This product is also available in these versions:
For Connoisseurs Only (MP3), MP3 (£7.99)
Horace gets artistic pretensions!
The word connoisseur conjures up images of delicate porcelain, fine wines and old blokes and birds in tweed jackets, not visions usually associated with a Kent CD. However, my reason for employing said mouthful was to make it clear to Joe Blow that this CD does not contain GUARANTEED 100% DANCEFLOOR SMASHES" or "STONE KILLER BALLADS THAT WILL MAKE YOU WET YOUR PANTS", but instead features the sort of track that requires more than one turntable play and a little prior knowledge of our music before it is fully appreciated. "

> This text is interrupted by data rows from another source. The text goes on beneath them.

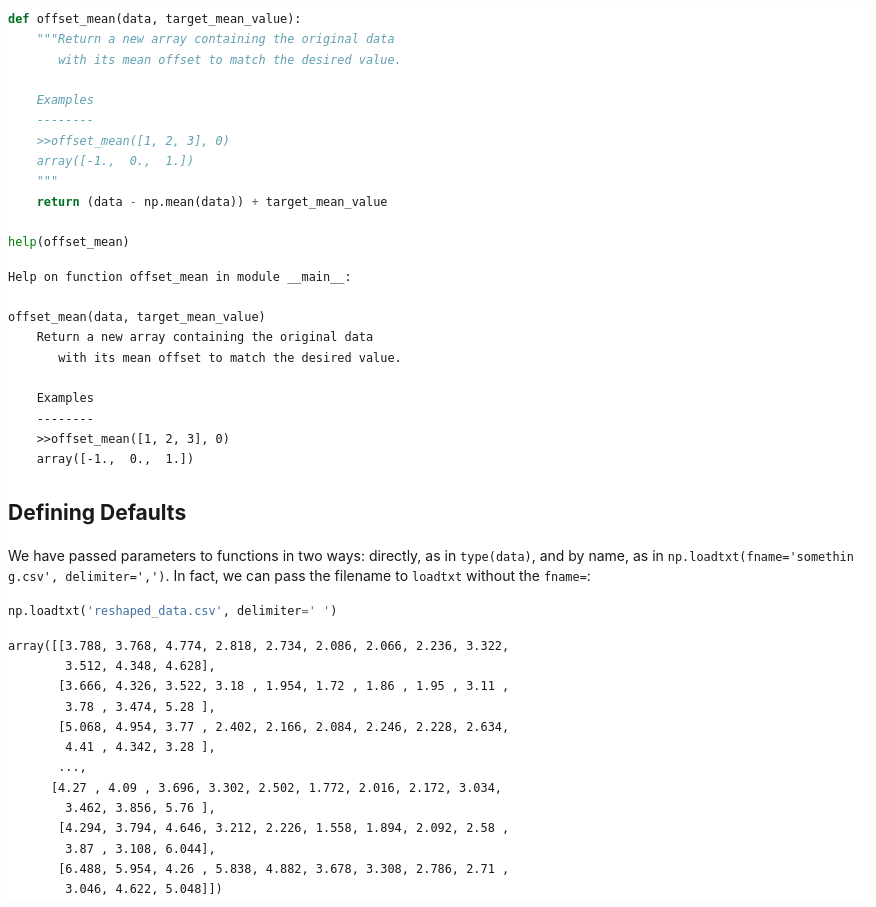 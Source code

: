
 ```python
def offset_mean(data, target_mean_value):
    """Return a new array containing the original data
       with its mean offset to match the desired value.

    Examples
    --------
    >>offset_mean([1, 2, 3], 0)
    array([-1.,  0.,  1.])
    """
    return (data - np.mean(data)) + target_mean_value

help(offset_mean)
```


```output
Help on function offset_mean in module __main__:

offset_mean(data, target_mean_value)
    Return a new array containing the original data
       with its mean offset to match the desired value.

    Examples
    --------
    >>offset_mean([1, 2, 3], 0)
    array([-1.,  0.,  1.])
```


## Defining Defaults

We have passed parameters to functions in two ways:
directly, as in `type(data)`,
and by name, as in `np.loadtxt(fname='something.csv', delimiter=',')`.
In fact,
we can pass the filename to `loadtxt` without the `fname=`:

```python
np.loadtxt('reshaped_data.csv', delimiter=' ')
```


```output
array([[3.788, 3.768, 4.774, 2.818, 2.734, 2.086, 2.066, 2.236, 3.322,
        3.512, 4.348, 4.628],
       [3.666, 4.326, 3.522, 3.18 , 1.954, 1.72 , 1.86 , 1.95 , 3.11 ,
        3.78 , 3.474, 5.28 ],
       [5.068, 4.954, 3.77 , 2.402, 2.166, 2.084, 2.246, 2.228, 2.634,
        4.41 , 4.342, 3.28 ],
       ...,
      [4.27 , 4.09 , 3.696, 3.302, 2.502, 1.772, 2.016, 2.172, 3.034,
        3.462, 3.856, 5.76 ],
       [4.294, 3.794, 4.646, 3.212, 2.226, 1.558, 1.894, 2.092, 2.58 ,
        3.87 , 3.108, 6.044],
       [6.488, 5.954, 4.26 , 5.838, 4.882, 3.678, 3.308, 2.786, 2.71 ,
        3.046, 4.622, 5.048]])
```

There's also a healthy cross section of 60s and 70s soul here that was so representative of Kent/Modern in their position as LA's leading independent label. They pandered to the musical tastes of the many new immigrants from the South, while also aspiring to the big time status of record companies in the northern cities. A fine example of both influences in the one record would be the opening Sims Twins' track. It has the down home feel of their very natural vocals, over a full, perfectly orchestrated backing that was the professional equivalent of anything New York or Chicago could produce.
More standard uptown fare is on offer from Philly's Universals and Billy Harner, along with LA representatives the Styles, the Saints and the beLoved Mary, while singers such as Johnny Copeland, Johnny Gilliam and Clay Hammond are best recognised by Southern soul fans. Given the history of these great labels, it's not surprising that there are some R&B influenced tracks coming from Lowell Fulsom, Vernon and Jewel and Arthur K Adams. If you enjoy those, watch out for our forthcoming New Breed R&B CD series, of which the first chapter comes from Kent/Modern sources and will appear next month.

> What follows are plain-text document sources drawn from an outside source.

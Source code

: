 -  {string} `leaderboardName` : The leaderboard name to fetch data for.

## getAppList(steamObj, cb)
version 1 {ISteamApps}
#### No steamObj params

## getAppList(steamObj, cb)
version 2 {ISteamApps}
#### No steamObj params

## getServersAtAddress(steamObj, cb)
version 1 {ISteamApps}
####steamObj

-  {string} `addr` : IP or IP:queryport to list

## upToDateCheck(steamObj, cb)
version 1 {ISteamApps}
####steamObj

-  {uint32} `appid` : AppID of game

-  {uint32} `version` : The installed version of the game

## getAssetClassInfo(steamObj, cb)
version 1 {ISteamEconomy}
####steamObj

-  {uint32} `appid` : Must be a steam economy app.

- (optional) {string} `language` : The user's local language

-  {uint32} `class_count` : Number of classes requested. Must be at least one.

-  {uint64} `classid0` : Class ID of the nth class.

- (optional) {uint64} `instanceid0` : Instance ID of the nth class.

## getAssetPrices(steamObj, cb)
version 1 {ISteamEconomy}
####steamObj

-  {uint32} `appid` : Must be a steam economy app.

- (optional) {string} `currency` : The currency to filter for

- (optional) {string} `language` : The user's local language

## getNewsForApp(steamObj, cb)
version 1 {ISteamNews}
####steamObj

All those genres aside, the real bonus for me in making this CD so catholic in styles is being able to include odd records like Bobby White's San Franciscan outing of Just Another Week Behind. It's from 1970, which was a particularly experimental period in both soul and rock music and Bobby came up with a great song that defies pigeonholing.

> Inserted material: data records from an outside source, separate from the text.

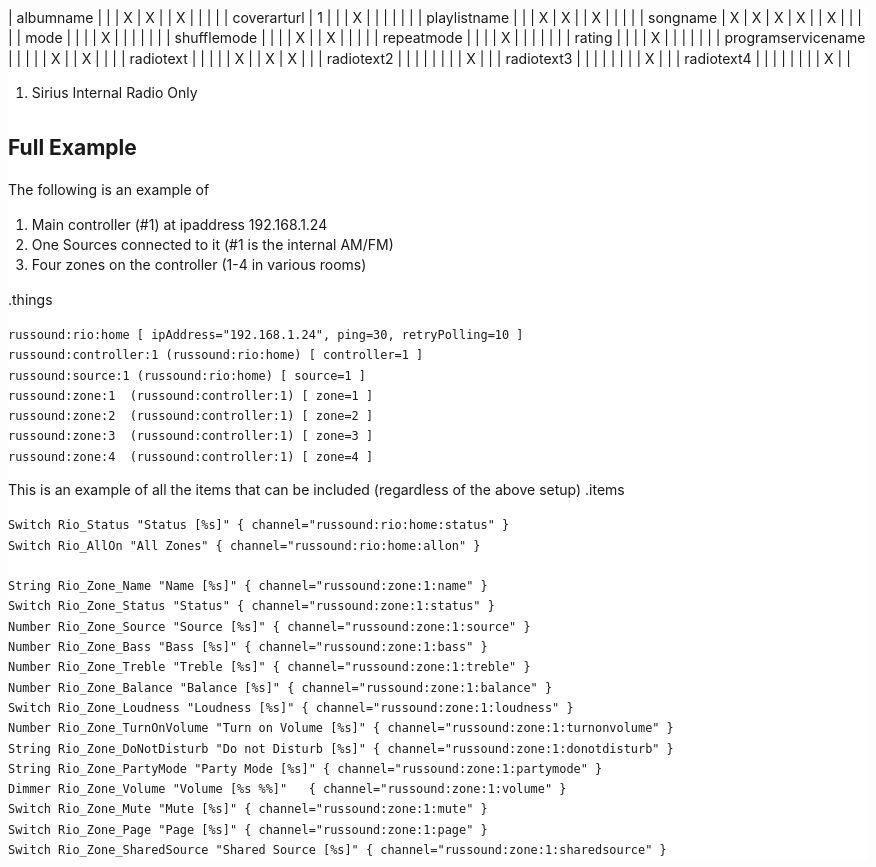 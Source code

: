 | albumname          |        |    | X    | X             |               | X       |                |           |        | 
| coverarturl        | 1      |    |      | X             |               |         |                |           |        | 
| playlistname       |        |    | X    | X             |               | X       |                |           |        | 
| songname           | X      | X  | X    | X             |               | X       |                |           |        | 
| mode               |        |    |      | X             |               |         |                |           |        | 
| shufflemode        |        |    |      | X             |               | X       |                |           |        | 
| repeatmode         |        |    |      | X             |               |         |                |           |        | 
| rating             |        |    |      | X             |               |         |                |           |        | 
| programservicename |        |    |      |               | X             |         | X              |           |        | 
| radiotext          |        |    |      |               | X             |         | X              | X         |        | 
| radiotext2         |        |    |      |               |               |         |                | X         |        | 
| radiotext3         |        |    |      |               |               |         |                | X         |        | 
| radiotext4         |        |    |      |               |               |         |                | X         |        | 

1.  Sirius Internal Radio Only

## Full Example

The following is an example of 

1. Main controller (#1) at ipaddress 192.168.1.24
2. One Sources connected to it (#1 is the internal AM/FM)
3. Four zones on the controller (1-4 in various rooms)

.things

```
russound:rio:home [ ipAddress="192.168.1.24", ping=30, retryPolling=10 ]
russound:controller:1 (russound:rio:home) [ controller=1 ] 
russound:source:1 (russound:rio:home) [ source=1 ]
russound:zone:1  (russound:controller:1) [ zone=1 ]
russound:zone:2  (russound:controller:1) [ zone=2 ]
russound:zone:3  (russound:controller:1) [ zone=3 ]
russound:zone:4  (russound:controller:1) [ zone=4 ]
```

This is an example of all the items that can be included (regardless of the above setup)
.items

```
Switch Rio_Status "Status [%s]" { channel="russound:rio:home:status" }
Switch Rio_AllOn "All Zones" { channel="russound:rio:home:allon" }

String Rio_Zone_Name "Name [%s]" { channel="russound:zone:1:name" }
Switch Rio_Zone_Status "Status" { channel="russound:zone:1:status" }
Number Rio_Zone_Source "Source [%s]" { channel="russound:zone:1:source" }
Number Rio_Zone_Bass "Bass [%s]" { channel="russound:zone:1:bass" }
Number Rio_Zone_Treble "Treble [%s]" { channel="russound:zone:1:treble" }
Number Rio_Zone_Balance "Balance [%s]" { channel="russound:zone:1:balance" }
Switch Rio_Zone_Loudness "Loudness [%s]" { channel="russound:zone:1:loudness" }
Number Rio_Zone_TurnOnVolume "Turn on Volume [%s]" { channel="russound:zone:1:turnonvolume" }
String Rio_Zone_DoNotDisturb "Do not Disturb [%s]" { channel="russound:zone:1:donotdisturb" }
String Rio_Zone_PartyMode "Party Mode [%s]" { channel="russound:zone:1:partymode" }
Dimmer Rio_Zone_Volume "Volume [%s %%]"   { channel="russound:zone:1:volume" }
Switch Rio_Zone_Mute "Mute [%s]" { channel="russound:zone:1:mute" }
Switch Rio_Zone_Page "Page [%s]" { channel="russound:zone:1:page" }
Switch Rio_Zone_SharedSource "Shared Source [%s]" { channel="russound:zone:1:sharedsource" }
```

Similar where the hell shall I put this one" records come from Cliff Chambers and Vernon Garrett and most of the tracks have a little something that makes them unusual and inevitably interesting.
Throw in a couple of tasty unissued numbers from the Other Brothers, Jackie Day and Johnny Adams in his 70s incarnation Foxfir - some under-rated B-sides from Danny Monday and the Sweethearts - plus neglected LP tracks from the Ikettes, ZZ Hill and Ike and Tina Turner and you have a CD fit for a King (or at least a Connoisseur).